▸ AVAILABLE DATA
:::::

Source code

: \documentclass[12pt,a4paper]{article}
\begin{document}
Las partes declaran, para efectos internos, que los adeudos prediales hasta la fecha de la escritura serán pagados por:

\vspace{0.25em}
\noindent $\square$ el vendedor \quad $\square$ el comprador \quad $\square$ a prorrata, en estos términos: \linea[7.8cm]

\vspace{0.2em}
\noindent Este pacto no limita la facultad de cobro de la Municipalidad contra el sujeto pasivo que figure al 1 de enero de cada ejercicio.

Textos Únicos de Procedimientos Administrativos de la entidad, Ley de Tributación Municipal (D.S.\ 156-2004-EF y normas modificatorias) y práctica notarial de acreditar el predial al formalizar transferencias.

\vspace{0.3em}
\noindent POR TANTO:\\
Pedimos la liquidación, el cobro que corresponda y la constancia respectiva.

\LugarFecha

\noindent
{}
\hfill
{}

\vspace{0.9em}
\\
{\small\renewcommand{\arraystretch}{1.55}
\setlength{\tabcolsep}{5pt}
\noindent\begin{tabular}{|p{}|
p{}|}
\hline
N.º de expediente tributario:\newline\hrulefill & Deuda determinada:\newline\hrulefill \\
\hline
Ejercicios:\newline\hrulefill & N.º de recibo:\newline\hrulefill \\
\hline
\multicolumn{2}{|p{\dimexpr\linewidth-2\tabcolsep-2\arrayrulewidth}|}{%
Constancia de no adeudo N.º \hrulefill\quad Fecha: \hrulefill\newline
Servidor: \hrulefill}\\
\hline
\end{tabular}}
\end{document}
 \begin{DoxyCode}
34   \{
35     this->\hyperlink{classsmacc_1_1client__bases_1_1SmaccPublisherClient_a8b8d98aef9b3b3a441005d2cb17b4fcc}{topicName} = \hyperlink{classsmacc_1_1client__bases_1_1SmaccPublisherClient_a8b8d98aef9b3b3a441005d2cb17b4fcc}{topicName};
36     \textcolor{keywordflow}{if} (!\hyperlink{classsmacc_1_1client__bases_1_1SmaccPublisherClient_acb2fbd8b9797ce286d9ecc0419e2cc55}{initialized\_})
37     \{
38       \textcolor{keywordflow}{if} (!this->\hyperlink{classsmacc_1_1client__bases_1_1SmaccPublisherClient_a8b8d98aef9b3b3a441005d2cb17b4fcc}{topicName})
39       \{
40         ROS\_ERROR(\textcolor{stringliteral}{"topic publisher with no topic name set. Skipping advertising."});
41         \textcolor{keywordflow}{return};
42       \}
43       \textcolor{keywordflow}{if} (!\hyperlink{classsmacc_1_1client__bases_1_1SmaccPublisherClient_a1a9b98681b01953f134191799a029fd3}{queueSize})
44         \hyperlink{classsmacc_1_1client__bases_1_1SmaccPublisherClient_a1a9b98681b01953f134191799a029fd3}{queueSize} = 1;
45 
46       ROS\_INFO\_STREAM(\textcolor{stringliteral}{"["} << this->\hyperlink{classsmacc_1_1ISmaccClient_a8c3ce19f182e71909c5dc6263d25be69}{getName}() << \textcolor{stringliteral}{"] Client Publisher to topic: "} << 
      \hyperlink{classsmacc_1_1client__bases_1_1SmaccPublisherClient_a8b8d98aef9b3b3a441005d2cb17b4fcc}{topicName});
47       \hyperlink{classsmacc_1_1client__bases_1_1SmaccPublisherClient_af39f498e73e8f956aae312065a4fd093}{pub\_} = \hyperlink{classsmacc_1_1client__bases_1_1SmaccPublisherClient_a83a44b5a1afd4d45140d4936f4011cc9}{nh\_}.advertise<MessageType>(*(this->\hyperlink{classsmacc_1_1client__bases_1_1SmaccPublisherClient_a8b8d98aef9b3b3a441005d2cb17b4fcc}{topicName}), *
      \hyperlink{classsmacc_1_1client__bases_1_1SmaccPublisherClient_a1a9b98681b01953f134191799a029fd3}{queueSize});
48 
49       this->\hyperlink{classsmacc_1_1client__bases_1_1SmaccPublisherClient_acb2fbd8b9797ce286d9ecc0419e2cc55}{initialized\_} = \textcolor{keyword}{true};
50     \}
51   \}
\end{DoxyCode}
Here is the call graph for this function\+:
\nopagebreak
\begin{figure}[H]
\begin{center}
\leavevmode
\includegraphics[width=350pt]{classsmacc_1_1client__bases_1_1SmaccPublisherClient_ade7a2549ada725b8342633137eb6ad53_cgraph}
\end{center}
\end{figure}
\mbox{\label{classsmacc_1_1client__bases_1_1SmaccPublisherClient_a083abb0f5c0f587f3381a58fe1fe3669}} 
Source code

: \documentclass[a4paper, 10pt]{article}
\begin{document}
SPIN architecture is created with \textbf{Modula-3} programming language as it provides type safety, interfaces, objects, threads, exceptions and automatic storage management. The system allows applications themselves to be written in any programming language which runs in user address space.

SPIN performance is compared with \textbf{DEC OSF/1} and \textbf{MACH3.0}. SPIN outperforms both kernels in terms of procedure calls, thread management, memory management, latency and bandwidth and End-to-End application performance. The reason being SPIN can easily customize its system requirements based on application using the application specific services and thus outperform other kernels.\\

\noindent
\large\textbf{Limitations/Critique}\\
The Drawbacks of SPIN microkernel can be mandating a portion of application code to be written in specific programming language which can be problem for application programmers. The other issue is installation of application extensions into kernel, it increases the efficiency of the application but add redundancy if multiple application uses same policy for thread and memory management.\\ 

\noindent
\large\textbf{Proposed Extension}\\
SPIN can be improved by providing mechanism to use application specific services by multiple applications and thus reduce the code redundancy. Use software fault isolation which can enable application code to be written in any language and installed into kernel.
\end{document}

:::::

▸ TO DO
Once you have read the records above, output each of them verbatim.

▸ ANSWER SECTION
Source code

: \documentclass[12pt,a4paper]{article}
\begin{document}
Las partes declaran, para efectos internos, que los adeudos prediales hasta la fecha de la escritura serán pagados por:

\vspace{0.25em}
\noindent $\square$ el vendedor \quad $\square$ el comprador \quad $\square$ a prorrata, en estos términos: \linea[7.8cm]

\vspace{0.2em}
\noindent Este pacto no limita la facultad de cobro de la Municipalidad contra el sujeto pasivo que figure al 1 de enero de cada ejercicio.

Textos Únicos de Procedimientos Administrativos de la entidad, Ley de Tributación Municipal (D.S.\ 156-2004-EF y normas modificatorias) y práctica notarial de acreditar el predial al formalizar transferencias.

\vspace{0.3em}
\noindent POR TANTO:\\
Pedimos la liquidación, el cobro que corresponda y la constancia respectiva.

\LugarFecha

\noindent
{}
\hfill
{}

\vspace{0.9em}
\\
{\small\renewcommand{\arraystretch}{1.55}
\setlength{\tabcolsep}{5pt}
\noindent\begin{tabular}{|p{}|
p{}|}
\hline
N.º de expediente tributario:\newline\hrulefill & Deuda determinada:\newline\hrulefill \\
\hline
Ejercicios:\newline\hrulefill & N.º de recibo:\newline\hrulefill \\
\hline
\multicolumn{2}{|p{\dimexpr\linewidth-2\tabcolsep-2\arrayrulewidth}|}{%
Constancia de no adeudo N.º \hrulefill\quad Fecha: \hrulefill\newline
Servidor: \hrulefill}\\
\hline
\end{tabular}}
\end{document}
 \begin{DoxyCode}
34   \{
35     this->\hyperlink{classsmacc_1_1client__bases_1_1SmaccPublisherClient_a8b8d98aef9b3b3a441005d2cb17b4fcc}{topicName} = \hyperlink{classsmacc_1_1client__bases_1_1SmaccPublisherClient_a8b8d98aef9b3b3a441005d2cb17b4fcc}{topicName};
36     \textcolor{keywordflow}{if} (!\hyperlink{classsmacc_1_1client__bases_1_1SmaccPublisherClient_acb2fbd8b9797ce286d9ecc0419e2cc55}{initialized\_})
37     \{
38       \textcolor{keywordflow}{if} (!this->\hyperlink{classsmacc_1_1client__bases_1_1SmaccPublisherClient_a8b8d98aef9b3b3a441005d2cb17b4fcc}{topicName})
39       \{
40         ROS\_ERROR(\textcolor{stringliteral}{"topic publisher with no topic name set. Skipping advertising."});
41         \textcolor{keywordflow}{return};
42       \}
43       \textcolor{keywordflow}{if} (!\hyperlink{classsmacc_1_1client__bases_1_1SmaccPublisherClient_a1a9b98681b01953f134191799a029fd3}{queueSize})
44         \hyperlink{classsmacc_1_1client__bases_1_1SmaccPublisherClient_a1a9b98681b01953f134191799a029fd3}{queueSize} = 1;
45 
46       ROS\_INFO\_STREAM(\textcolor{stringliteral}{"["} << this->\hyperlink{classsmacc_1_1ISmaccClient_a8c3ce19f182e71909c5dc6263d25be69}{getName}() << \textcolor{stringliteral}{"] Client Publisher to topic: "} << 
      \hyperlink{classsmacc_1_1client__bases_1_1SmaccPublisherClient_a8b8d98aef9b3b3a441005d2cb17b4fcc}{topicName});
47       \hyperlink{classsmacc_1_1client__bases_1_1SmaccPublisherClient_af39f498e73e8f956aae312065a4fd093}{pub\_} = \hyperlink{classsmacc_1_1client__bases_1_1SmaccPublisherClient_a83a44b5a1afd4d45140d4936f4011cc9}{nh\_}.advertise<MessageType>(*(this->\hyperlink{classsmacc_1_1client__bases_1_1SmaccPublisherClient_a8b8d98aef9b3b3a441005d2cb17b4fcc}{topicName}), *
      \hyperlink{classsmacc_1_1client__bases_1_1SmaccPublisherClient_a1a9b98681b01953f134191799a029fd3}{queueSize});
48 
49       this->\hyperlink{classsmacc_1_1client__bases_1_1SmaccPublisherClient_acb2fbd8b9797ce286d9ecc0419e2cc55}{initialized\_} = \textcolor{keyword}{true};
50     \}
51   \}
\end{DoxyCode}
Here is the call graph for this function\+:
\nopagebreak
\begin{figure}[H]
\begin{center}
\leavevmode
\includegraphics[width=350pt]{classsmacc_1_1client__bases_1_1SmaccPublisherClient_ade7a2549ada725b8342633137eb6ad53_cgraph}
\end{center}
\end{figure}
\mbox{\label{classsmacc_1_1client__bases_1_1SmaccPublisherClient_a083abb0f5c0f587f3381a58fe1fe3669}} 
Source code

: \documentclass[a4paper, 10pt]{article}
\begin{document}
SPIN architecture is created with \textbf{Modula-3} programming language as it provides type safety, interfaces, objects, threads, exceptions and automatic storage management. The system allows applications themselves to be written in any programming language which runs in user address space.

SPIN performance is compared with \textbf{DEC OSF/1} and \textbf{MACH3.0}. SPIN outperforms both kernels in terms of procedure calls, thread management, memory management, latency and bandwidth and End-to-End application performance. The reason being SPIN can easily customize its system requirements based on application using the application specific services and thus outperform other kernels.\\

\noindent
\large\textbf{Limitations/Critique}\\
The Drawbacks of SPIN microkernel can be mandating a portion of application code to be written in specific programming language which can be problem for application programmers. The other issue is installation of application extensions into kernel, it increases the efficiency of the application but add redundancy if multiple application uses same policy for thread and memory management.\\ 

\noindent
\large\textbf{Proposed Extension}\\
SPIN can be improved by providing mechanism to use application specific services by multiple applications and thus reduce the code redundancy. Use software fault isolation which can enable application code to be written in any language and installed into kernel.
\end{document}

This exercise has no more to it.